This worries me as well, somewhat. I’ve read so much conflicting research/opinions on it, and i’ve seen so many healthy older athletes, but also hear stories about people who need pacemakers etc, so no idea really.
My takeaways from it are: very frequent sessions at threshold can cause desensitization of barorceptors (or something) in the heart etc. It’s the constant grinding away at threshold pace/HR that can permanently desensitize these receptors, cause chronically low HR & more stress etc.
On the flipside, infrequent sessions at threshold are fine. You stress the heart, but you give it time to recover, you’re good.
For me personally, this means training mostly at low percentages of my max HR, below aerobic “zones”. For me @ 35, that’s anywhere from 100-139. I try to keep most of my training there, especially towards the left end of it (110-120 BPM). I don’t feel any “heart stress” in these zones. If I run daily at 145-170 BPM, I can “feel” the toll it takes on my heart/cardio system. I’ve trained like that, I end up feeling like crap. So now I do lots of “ultra light” training/mileage (running), and infrequent speed/racing. Since I train mostly 2x/day now, that’s 11-12 sessions at “easy” effort, 2-3 at hard effort (threshold+, speed/racing).
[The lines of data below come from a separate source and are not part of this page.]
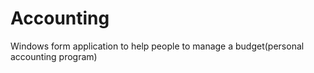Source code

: # Accounting
Windows form application to help people to manage a budget(personal accounting program)

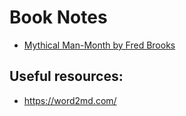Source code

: # Book Notes
* [Mythical Man-Month by Fred Brooks](https://github.com/parmsam/book-notes/blob/main/notes-mythical-man-month.md)

## Useful resources:
* https://word2md.com/
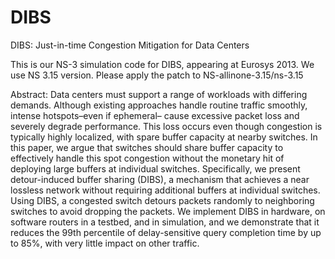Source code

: DIBS
====

DIBS: Just-in-time Congestion Mitigation for Data Centers

This is our NS-3 simulation code for DIBS, appearing at Eurosys 2013. We use NS 3.15 version. Please apply the patch to
NS-allinone-3.15/ns-3.15

Abstract:
Data centers must support a range of workloads with differing
demands. Although existing approaches handle routine
traffic smoothly, intense hotspots–even if ephemeral–
cause excessive packet loss and severely degrade performance.
This loss occurs even though congestion is typically
highly localized, with spare buffer capacity at nearby
switches. In this paper, we argue that switches should share
buffer capacity to effectively handle this spot congestion
without the monetary hit of deploying large buffers at individual
switches. Specifically, we present detour-induced
buffer sharing (DIBS), a mechanism that achieves a near
lossless network without requiring additional buffers at individual
switches. Using DIBS, a congested switch detours
packets randomly to neighboring switches to avoid dropping
the packets. We implement DIBS in hardware, on software
routers in a testbed, and in simulation, and we demonstrate
that it reduces the 99th percentile of delay-sensitive query
completion time by up to 85%, with very little impact on
other traffic.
I also think bodyweight has alot to do with it. I hear more stories of people having cardiac problems later on in life, from training too hard, but previously being out of shape. So people going from “weak base” to “warrior status” with lots of extra weight. The more muscle & fat you have, the harder it is for your heart to work and pump blood throughout, so I feel like this is a pretty significant factor that people rarely talk about. ie, I feel more comfortable being extremely light & putting in lots of mileage, than if I were heavier putting in less mileage.
Then there’s the “yolo” side of things. If you just love it and dgaf, then none of this even matters.
I’d personally look at it from a hunter/gatherer standpoint though, that’s how I approach things. If every day you are struggling to survive, you’re going to die sooner (I imagine). Just seems like “darwinism”. If however, you are comfortable 5 days a week, and “hunt” (push the limits) 2 days a week, just seems alot healthier. That’s some serious evo-bro stuff but it makes sense to me.